» **Provided data**:

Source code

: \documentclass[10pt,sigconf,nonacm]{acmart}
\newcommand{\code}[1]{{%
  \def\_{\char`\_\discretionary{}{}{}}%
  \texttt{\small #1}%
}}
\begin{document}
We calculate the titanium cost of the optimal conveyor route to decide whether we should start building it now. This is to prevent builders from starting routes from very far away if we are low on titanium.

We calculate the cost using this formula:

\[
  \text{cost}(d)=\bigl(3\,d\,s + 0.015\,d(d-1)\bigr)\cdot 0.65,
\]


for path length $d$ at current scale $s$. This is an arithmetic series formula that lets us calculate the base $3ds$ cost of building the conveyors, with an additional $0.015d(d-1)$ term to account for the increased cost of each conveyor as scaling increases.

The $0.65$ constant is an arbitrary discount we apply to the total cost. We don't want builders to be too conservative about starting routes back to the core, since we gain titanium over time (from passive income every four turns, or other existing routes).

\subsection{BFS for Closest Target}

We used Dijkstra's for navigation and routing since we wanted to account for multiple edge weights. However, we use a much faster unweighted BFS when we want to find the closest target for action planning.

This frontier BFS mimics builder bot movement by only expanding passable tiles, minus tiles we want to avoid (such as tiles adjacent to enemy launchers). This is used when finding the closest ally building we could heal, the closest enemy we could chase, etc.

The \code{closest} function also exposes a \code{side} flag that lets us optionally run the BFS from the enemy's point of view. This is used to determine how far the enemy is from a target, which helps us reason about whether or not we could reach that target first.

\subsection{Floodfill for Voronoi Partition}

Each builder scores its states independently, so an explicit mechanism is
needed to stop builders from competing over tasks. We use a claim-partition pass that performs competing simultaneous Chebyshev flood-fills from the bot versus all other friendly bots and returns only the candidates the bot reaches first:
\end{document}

» **Work item**:
Take the entries and print them exactly. Keep every line.

» **Result for this task**:
Source code

: \documentclass[10pt,sigconf,nonacm]{acmart}
\newcommand{\code}[1]{{%
  \def\_{\char`\_\discretionary{}{}{}}%
  \texttt{\small #1}%
}}
\begin{document}
We calculate the titanium cost of the optimal conveyor route to decide whether we should start building it now. This is to prevent builders from starting routes from very far away if we are low on titanium.

We calculate the cost using this formula:

\[
  \text{cost}(d)=\bigl(3\,d\,s + 0.015\,d(d-1)\bigr)\cdot 0.65,
\]


for path length $d$ at current scale $s$. This is an arithmetic series formula that lets us calculate the base $3ds$ cost of building the conveyors, with an additional $0.015d(d-1)$ term to account for the increased cost of each conveyor as scaling increases.

The $0.65$ constant is an arbitrary discount we apply to the total cost. We don't want builders to be too conservative about starting routes back to the core, since we gain titanium over time (from passive income every four turns, or other existing routes).

\subsection{BFS for Closest Target}

We used Dijkstra's for navigation and routing since we wanted to account for multiple edge weights. However, we use a much faster unweighted BFS when we want to find the closest target for action planning.

This frontier BFS mimics builder bot movement by only expanding passable tiles, minus tiles we want to avoid (such as tiles adjacent to enemy launchers). This is used when finding the closest ally building we could heal, the closest enemy we could chase, etc.

The \code{closest} function also exposes a \code{side} flag that lets us optionally run the BFS from the enemy's point of view. This is used to determine how far the enemy is from a target, which helps us reason about whether or not we could reach that target first.

\subsection{Floodfill for Voronoi Partition}

Each builder scores its states independently, so an explicit mechanism is
needed to stop builders from competing over tasks. We use a claim-partition pass that performs competing simultaneous Chebyshev flood-fills from the bot versus all other friendly bots and returns only the candidates the bot reaches first:
\end{document}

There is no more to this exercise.